Last week we were all taken aback when the Federal Government released the latest round of mortgage rules. It was not just one new rule but four new rules and it could certainly impact Real Estate Investors to name just segment.

By now we as professionals have all had time to process the changes, blog about it and even bitch about it! We need to take a step back, put things into perspective and focus our efforts on the consumers, who are our clients and potential clients.

As a mortgage broker, I focus on investors and many of the investors I work with, focus their efforts on pre-construction and rent to own to name just two methods. In light of the new mortgage rules, I wanted to discuss how they might impact real estate investors investing in these two particular areas of pre-construction and rent to own.

New Mortgage Rules

For pre-construction, many investors get into this stream of investing because of the appreciation that usually comes between the time of purchase and closing. As an investor, you buy usually at one of six buying events, which includes Friends & Family, Platinum Stage, VIP Stage, General Agents, Pre-Registration and Public Grand Opening. If you really want to make money in pre-construction you want to buy at first few stages as that is when you get in at the rock bottom prices available. If you buy at the Public Grand Opening or at the Resale phase, you basically have lost money on the buy.

So what happens when you assign the deal? You found a buyer for your unit and you think “great that’s gone, now on to the next one”! Well for one if your new buyer is not qualified for the purchase, you are still on the hook to close on that deal and get a mortgage. With the new rules, I see a lot of buyers in this space not qualifying even with less than 20% down. Depending on the special that was introduced by the builder or even if you only plan to put down 5% as a first-time home buyer, you may be in for a rude surprise come qualification time.
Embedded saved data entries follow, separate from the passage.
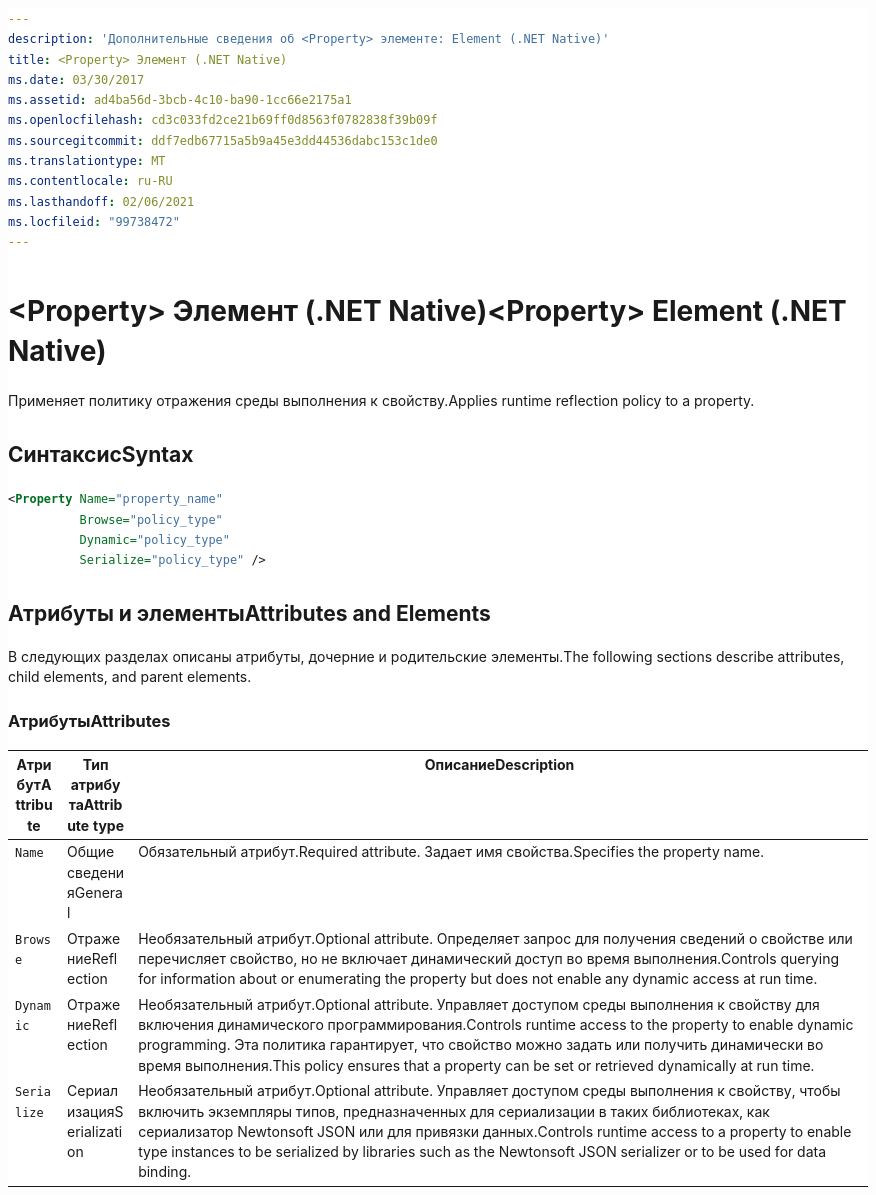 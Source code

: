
 ```yaml
---
description: 'Дополнительные сведения об <Property> элементе: Element (.NET Native)'
title: <Property> Элемент (.NET Native)
ms.date: 03/30/2017
ms.assetid: ad4ba56d-3bcb-4c10-ba90-1cc66e2175a1
ms.openlocfilehash: cd3c033fd2ce21b69ff0d8563f0782838f39b09f
ms.sourcegitcommit: ddf7edb67715a5b9a45e3dd44536dabc153c1de0
ms.translationtype: MT
ms.contentlocale: ru-RU
ms.lasthandoff: 02/06/2021
ms.locfileid: "99738472"
---
```

# <a name="property-element-net-native"></a><span data-ttu-id="0eebd-103">\<Property> Элемент (.NET Native)</span><span class="sxs-lookup"><span data-stu-id="0eebd-103">\<Property> Element (.NET Native)</span></span>

<span data-ttu-id="0eebd-104">Применяет политику отражения среды выполнения к свойству.</span><span class="sxs-lookup"><span data-stu-id="0eebd-104">Applies runtime reflection policy to a property.</span></span>  
  
## <a name="syntax"></a><span data-ttu-id="0eebd-105">Синтаксис</span><span class="sxs-lookup"><span data-stu-id="0eebd-105">Syntax</span></span>  
  
```xml  
<Property Name="property_name"  
          Browse="policy_type"  
          Dynamic="policy_type"  
          Serialize="policy_type" />  
```  
  
## <a name="attributes-and-elements"></a><span data-ttu-id="0eebd-106">Атрибуты и элементы</span><span class="sxs-lookup"><span data-stu-id="0eebd-106">Attributes and Elements</span></span>  

 <span data-ttu-id="0eebd-107">В следующих разделах описаны атрибуты, дочерние и родительские элементы.</span><span class="sxs-lookup"><span data-stu-id="0eebd-107">The following sections describe attributes, child elements, and parent elements.</span></span>  
  
### <a name="attributes"></a><span data-ttu-id="0eebd-108">Атрибуты</span><span class="sxs-lookup"><span data-stu-id="0eebd-108">Attributes</span></span>  
  
|<span data-ttu-id="0eebd-109">Атрибут</span><span class="sxs-lookup"><span data-stu-id="0eebd-109">Attribute</span></span>|<span data-ttu-id="0eebd-110">Тип атрибута</span><span class="sxs-lookup"><span data-stu-id="0eebd-110">Attribute type</span></span>|<span data-ttu-id="0eebd-111">Описание</span><span class="sxs-lookup"><span data-stu-id="0eebd-111">Description</span></span>|  
|---------------|--------------------|-----------------|  
|`Name`|<span data-ttu-id="0eebd-112">Общие сведения</span><span class="sxs-lookup"><span data-stu-id="0eebd-112">General</span></span>|<span data-ttu-id="0eebd-113">Обязательный атрибут.</span><span class="sxs-lookup"><span data-stu-id="0eebd-113">Required attribute.</span></span> <span data-ttu-id="0eebd-114">Задает имя свойства.</span><span class="sxs-lookup"><span data-stu-id="0eebd-114">Specifies the property name.</span></span>|  
|`Browse`|<span data-ttu-id="0eebd-115">Отражение</span><span class="sxs-lookup"><span data-stu-id="0eebd-115">Reflection</span></span>|<span data-ttu-id="0eebd-116">Необязательный атрибут.</span><span class="sxs-lookup"><span data-stu-id="0eebd-116">Optional attribute.</span></span> <span data-ttu-id="0eebd-117">Определяет запрос для получения сведений о свойстве или перечисляет свойство, но не включает динамический доступ во время выполнения.</span><span class="sxs-lookup"><span data-stu-id="0eebd-117">Controls querying for information about or enumerating the property but does not enable any dynamic access at run time.</span></span>|  
|`Dynamic`|<span data-ttu-id="0eebd-118">Отражение</span><span class="sxs-lookup"><span data-stu-id="0eebd-118">Reflection</span></span>|<span data-ttu-id="0eebd-119">Необязательный атрибут.</span><span class="sxs-lookup"><span data-stu-id="0eebd-119">Optional attribute.</span></span> <span data-ttu-id="0eebd-120">Управляет доступом среды выполнения к свойству для включения динамического программирования.</span><span class="sxs-lookup"><span data-stu-id="0eebd-120">Controls runtime access to the property to enable dynamic programming.</span></span> <span data-ttu-id="0eebd-121">Эта политика гарантирует, что свойство можно задать или получить динамически во время выполнения.</span><span class="sxs-lookup"><span data-stu-id="0eebd-121">This policy ensures that a property can be set or retrieved dynamically at run time.</span></span>|  
|`Serialize`|<span data-ttu-id="0eebd-122">Сериализация</span><span class="sxs-lookup"><span data-stu-id="0eebd-122">Serialization</span></span>|<span data-ttu-id="0eebd-123">Необязательный атрибут.</span><span class="sxs-lookup"><span data-stu-id="0eebd-123">Optional attribute.</span></span> <span data-ttu-id="0eebd-124">Управляет доступом среды выполнения к свойству, чтобы включить экземпляры типов, предназначенных для сериализации в таких библиотеках, как сериализатор Newtonsoft JSON или для привязки данных.</span><span class="sxs-lookup"><span data-stu-id="0eebd-124">Controls runtime access to a property to enable type instances to be serialized by libraries such as the Newtonsoft JSON serializer or to be used for data binding.</span></span>|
On the other hand, when you look at Rent To Own, I also see this as an area that could take a hit – specifically when it comes to qualifying Tenant Buyers. There are many companies, including mine that go through the proper qualification and base the numbers on a 5% rate with a 25 year amortization but is this enough for those that only request a 5% down-payment at the end of the day? Many lenders have pulled out of this space and thus it is getting harder and harder to qualify tenant buyers at the end of the 2-4 year term even with the right parameters in place.

So where’s the problem if we are already qualifying at higher than the current 4.64% rate? Well for those companies that still slide on the 5% side or are not using the 5%/25 year amortization for stress testing those tenant buyers, that will certainly pose an issue come time to qualify. So if you are a tenant buyer and are in a Rent to Own program, make sure you reach out to the company you are working with to ensure you are going to be ok come mortgage time!

The good news (received after video recorded) is that there has been an amendment to the rule changes. For those of you that have more than 20% down, you will not be subject to the new rule change and it’s business as usual for 5 year fixed terms.